Jetzt noch die Kür!. Play offs / Nach dem 72:69 daheim können die Rocks am Samstag in Wien alles klar machen.

Riesige Freude. Lukas Hrdlicka herzte David Jandl nach dem Abpfiff. Foto: Michael Weller  |  NOEN, Michael Weller

2. Bundesliga / Es war das erhofft spannende Finale zwischen dem zweifachen Meister aus Mattersburg und den Timberwolves. Für manche vielleicht sogar zu spannend, denn die Entscheidung zum knappen 72:69-Erfolg der Rocks fiel erst in den letzten Sekunden der Partie.
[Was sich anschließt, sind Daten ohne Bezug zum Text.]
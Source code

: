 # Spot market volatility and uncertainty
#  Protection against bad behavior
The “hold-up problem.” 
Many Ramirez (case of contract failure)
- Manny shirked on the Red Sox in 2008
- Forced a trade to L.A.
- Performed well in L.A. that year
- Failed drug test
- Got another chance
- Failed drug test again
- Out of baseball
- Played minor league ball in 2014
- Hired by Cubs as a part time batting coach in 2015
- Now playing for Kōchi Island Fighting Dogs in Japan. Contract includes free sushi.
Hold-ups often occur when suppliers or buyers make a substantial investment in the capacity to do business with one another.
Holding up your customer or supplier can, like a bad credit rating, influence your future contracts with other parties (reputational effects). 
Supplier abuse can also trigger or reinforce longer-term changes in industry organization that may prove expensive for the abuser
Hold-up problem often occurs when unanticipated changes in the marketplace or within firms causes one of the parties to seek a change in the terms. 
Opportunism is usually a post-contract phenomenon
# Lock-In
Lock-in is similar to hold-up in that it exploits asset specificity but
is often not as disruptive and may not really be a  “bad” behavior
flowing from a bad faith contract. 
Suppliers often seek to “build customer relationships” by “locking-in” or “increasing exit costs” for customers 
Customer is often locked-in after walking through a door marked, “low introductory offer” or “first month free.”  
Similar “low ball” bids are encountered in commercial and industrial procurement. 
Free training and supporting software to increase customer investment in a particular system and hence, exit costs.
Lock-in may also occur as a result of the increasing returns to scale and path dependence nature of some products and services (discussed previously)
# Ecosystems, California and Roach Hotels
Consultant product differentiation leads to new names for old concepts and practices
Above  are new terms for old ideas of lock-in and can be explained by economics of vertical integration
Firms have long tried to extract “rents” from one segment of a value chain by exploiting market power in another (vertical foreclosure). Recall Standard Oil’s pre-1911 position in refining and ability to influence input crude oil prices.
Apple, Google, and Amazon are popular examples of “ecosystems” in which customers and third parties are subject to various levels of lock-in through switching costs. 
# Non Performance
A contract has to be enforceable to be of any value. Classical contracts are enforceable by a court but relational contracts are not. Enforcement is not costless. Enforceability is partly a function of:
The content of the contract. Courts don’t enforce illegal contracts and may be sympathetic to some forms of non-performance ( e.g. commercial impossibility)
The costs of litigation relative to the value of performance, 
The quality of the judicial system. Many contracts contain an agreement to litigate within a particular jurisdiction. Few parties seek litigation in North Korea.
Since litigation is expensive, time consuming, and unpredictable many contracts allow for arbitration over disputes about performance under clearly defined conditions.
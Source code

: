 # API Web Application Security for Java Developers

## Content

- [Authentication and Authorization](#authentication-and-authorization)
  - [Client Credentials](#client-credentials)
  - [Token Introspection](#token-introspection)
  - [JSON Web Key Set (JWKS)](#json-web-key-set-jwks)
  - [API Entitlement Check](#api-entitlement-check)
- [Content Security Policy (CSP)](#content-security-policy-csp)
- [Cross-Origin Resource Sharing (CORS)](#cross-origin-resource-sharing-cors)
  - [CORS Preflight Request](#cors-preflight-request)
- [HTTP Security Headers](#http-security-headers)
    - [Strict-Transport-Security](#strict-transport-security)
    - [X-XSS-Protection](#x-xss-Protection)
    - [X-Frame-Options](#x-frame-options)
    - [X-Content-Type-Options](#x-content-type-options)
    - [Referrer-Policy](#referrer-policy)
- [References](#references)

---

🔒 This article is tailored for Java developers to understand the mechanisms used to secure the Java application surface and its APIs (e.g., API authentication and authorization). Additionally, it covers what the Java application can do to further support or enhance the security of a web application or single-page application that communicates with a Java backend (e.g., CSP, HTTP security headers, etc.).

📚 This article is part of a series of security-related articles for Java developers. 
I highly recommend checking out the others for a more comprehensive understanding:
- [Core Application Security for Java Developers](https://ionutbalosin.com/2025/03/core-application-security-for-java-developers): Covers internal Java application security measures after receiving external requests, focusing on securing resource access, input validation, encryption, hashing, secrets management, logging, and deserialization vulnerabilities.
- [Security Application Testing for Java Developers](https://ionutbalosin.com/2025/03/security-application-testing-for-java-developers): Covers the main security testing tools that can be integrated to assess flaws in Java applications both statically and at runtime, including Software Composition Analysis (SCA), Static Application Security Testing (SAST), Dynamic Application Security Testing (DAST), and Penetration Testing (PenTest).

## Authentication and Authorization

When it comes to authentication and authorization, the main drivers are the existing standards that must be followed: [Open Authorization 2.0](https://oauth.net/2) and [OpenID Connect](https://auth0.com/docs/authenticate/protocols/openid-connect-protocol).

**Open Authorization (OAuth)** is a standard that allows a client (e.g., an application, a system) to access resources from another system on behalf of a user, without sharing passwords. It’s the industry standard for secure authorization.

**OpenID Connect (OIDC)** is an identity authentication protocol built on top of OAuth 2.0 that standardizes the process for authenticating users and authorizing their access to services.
Damit legten die Mattersburger in der „Best-of-Three“-Finalserie mit 1:0 vor und können bereits am Samstag auswärts im Wolves Dome den Sack zumachen. Für das möglicherweise schon entscheidende Spiel um 17 Uhr in Wien steht ein Fanbus bereit.

Anmeldung: c.wohlfarth@staedtische.co.at. Zurück zum Samstag: Vor einer ausverkauften Halle gelang es den Hausherren zunächst nicht, in ihr gewohnt dominantes Spiel zu finden. Bereits ab der dritten Spielminute lagen Stefan Ulreich und Co. in Rückstand und dies sollte sich auch bis zur 32. Minute nicht mehr ändern.

Rocks liefen bis zum  Ende Rückstand nach

Zeitweise wuchs der Vorsprung der Wölfe sogar auf elf Zähler, ehe nach einem Drei-Punktewurf von Altstar Joey Vickery ein 10:0-Run der Mattersburger gelang.

Bis zur Halbzeit war der Rückstand beinahe egalisiert (34:36) und die Hausherren kamen immer besser in Schwung. Sehr zur Freude der rund 500 Fans in der Halle stiegen die Tefferquoten und damit auch die Dramatik des Spiels.

Erste Führung erst in  der 32. Spielminute

In dieser Phase trumpfte David Jandl auf. Der Rocks-Kapitän, der am Ende auf 18 Zähler kam, führte sein Team immer näher an die Gegner heran und sorgte in der 32. Spielminute beim 61:60 für die erste Führung der Gastgeber seit Minute drei. Dramatisch wurde es in der letzten Minute, als es acht Sekunden vor Schluss 71:69 für die Rocks hieß und Wien in Ballbesitz war.

Doch der letzte Wiener Angriff wurde vermasselt und Joey Vickery – nach dem Rebound gefoult – stellte per Freiwurf zum 72:69-Endstand her.

„Das war ein hartes Stück Arbeit, wir haben lange gebraucht, um warm zu werden und haben heute nicht ihren besten Tag gehabt“, meinte Coach Mike Coffin.